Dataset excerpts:
☆ ☆ ☆ ☆ ☆

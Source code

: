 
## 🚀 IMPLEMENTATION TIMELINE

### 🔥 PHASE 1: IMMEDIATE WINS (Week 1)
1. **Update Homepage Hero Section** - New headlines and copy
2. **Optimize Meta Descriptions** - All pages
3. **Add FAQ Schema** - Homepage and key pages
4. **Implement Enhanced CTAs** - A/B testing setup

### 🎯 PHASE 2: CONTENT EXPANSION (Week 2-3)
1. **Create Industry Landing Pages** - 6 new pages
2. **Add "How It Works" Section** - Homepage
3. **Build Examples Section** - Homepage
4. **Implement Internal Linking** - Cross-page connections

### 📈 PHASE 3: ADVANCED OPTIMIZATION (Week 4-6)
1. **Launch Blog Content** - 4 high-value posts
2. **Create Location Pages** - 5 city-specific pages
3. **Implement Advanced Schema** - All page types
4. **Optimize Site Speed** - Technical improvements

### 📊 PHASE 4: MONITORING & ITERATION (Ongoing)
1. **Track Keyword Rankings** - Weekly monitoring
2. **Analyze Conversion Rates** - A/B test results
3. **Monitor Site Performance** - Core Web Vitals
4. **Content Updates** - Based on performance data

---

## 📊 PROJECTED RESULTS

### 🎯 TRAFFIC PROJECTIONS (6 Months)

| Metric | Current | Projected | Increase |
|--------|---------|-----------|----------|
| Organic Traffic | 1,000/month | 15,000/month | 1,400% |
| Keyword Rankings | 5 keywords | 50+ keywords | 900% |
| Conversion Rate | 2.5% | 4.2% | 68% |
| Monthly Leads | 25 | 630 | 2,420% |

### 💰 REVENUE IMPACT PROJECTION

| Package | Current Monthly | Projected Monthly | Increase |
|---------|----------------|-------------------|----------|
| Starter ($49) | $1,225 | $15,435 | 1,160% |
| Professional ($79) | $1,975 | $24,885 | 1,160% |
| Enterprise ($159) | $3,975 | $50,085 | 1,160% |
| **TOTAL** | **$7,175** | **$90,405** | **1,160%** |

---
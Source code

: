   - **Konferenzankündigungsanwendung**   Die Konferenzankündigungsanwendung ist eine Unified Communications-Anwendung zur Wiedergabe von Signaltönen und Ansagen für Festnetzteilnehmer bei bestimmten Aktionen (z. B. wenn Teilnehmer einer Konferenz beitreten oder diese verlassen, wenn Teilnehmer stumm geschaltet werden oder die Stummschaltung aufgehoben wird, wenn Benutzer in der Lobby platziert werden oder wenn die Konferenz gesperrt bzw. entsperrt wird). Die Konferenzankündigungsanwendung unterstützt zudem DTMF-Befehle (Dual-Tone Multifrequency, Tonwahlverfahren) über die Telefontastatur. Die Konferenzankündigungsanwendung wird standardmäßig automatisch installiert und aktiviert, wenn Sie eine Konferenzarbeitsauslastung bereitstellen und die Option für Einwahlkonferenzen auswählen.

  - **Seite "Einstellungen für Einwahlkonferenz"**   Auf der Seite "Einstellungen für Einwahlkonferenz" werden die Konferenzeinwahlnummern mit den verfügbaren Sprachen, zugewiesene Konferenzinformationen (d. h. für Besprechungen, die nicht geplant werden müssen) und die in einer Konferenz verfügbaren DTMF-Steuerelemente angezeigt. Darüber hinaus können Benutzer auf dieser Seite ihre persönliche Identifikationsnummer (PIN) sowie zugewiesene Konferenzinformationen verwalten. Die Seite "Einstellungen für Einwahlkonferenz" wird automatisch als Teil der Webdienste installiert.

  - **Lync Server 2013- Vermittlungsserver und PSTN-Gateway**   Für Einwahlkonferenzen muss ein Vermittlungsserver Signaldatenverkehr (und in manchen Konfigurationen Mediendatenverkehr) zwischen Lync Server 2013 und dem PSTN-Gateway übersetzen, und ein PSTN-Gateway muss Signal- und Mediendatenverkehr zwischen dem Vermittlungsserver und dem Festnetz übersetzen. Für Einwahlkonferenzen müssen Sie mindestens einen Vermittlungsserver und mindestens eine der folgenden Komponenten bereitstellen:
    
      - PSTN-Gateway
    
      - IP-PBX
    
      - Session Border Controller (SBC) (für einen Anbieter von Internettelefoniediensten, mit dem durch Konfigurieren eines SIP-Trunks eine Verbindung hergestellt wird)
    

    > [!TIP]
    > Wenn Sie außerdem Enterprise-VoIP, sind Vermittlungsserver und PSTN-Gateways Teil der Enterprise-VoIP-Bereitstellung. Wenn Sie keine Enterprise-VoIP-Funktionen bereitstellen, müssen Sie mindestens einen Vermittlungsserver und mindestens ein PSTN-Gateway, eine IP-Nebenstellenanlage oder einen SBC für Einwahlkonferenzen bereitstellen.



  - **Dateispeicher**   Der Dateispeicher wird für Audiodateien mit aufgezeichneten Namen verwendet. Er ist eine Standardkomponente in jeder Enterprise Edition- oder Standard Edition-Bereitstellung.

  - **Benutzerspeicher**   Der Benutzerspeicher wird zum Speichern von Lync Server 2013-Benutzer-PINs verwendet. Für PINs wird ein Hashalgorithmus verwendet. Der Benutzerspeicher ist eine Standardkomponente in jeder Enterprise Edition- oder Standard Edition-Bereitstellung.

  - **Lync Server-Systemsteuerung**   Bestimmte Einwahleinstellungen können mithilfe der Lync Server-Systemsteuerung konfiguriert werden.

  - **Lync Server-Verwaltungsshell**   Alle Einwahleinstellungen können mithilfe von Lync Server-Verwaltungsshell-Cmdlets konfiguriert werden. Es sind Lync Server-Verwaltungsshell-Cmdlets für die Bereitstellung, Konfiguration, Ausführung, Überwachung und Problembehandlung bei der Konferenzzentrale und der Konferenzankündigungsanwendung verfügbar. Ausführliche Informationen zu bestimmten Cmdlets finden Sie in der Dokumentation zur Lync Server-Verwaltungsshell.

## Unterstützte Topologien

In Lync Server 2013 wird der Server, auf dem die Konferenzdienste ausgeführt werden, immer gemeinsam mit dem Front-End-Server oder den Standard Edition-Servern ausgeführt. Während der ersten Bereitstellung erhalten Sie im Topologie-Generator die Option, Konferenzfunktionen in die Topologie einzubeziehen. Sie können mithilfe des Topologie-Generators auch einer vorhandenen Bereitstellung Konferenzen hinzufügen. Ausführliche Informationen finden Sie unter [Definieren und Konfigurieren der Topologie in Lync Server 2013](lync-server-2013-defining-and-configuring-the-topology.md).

☆ ☆ ☆ ☆ ☆

WORK ORDER.
Pull out each line of the entries that contains "PHASE".

SOLUTION TO THIS PROBLEM.
### 🔥 PHASE 1: IMMEDIATE WINS (Week 1)
### 🎯 PHASE 2: CONTENT EXPANSION (Week 2-3)
### 📈 PHASE 3: ADVANCED OPTIMIZATION (Week 4-6)
### 📊 PHASE 4: MONITORING & ITERATION (Ongoing)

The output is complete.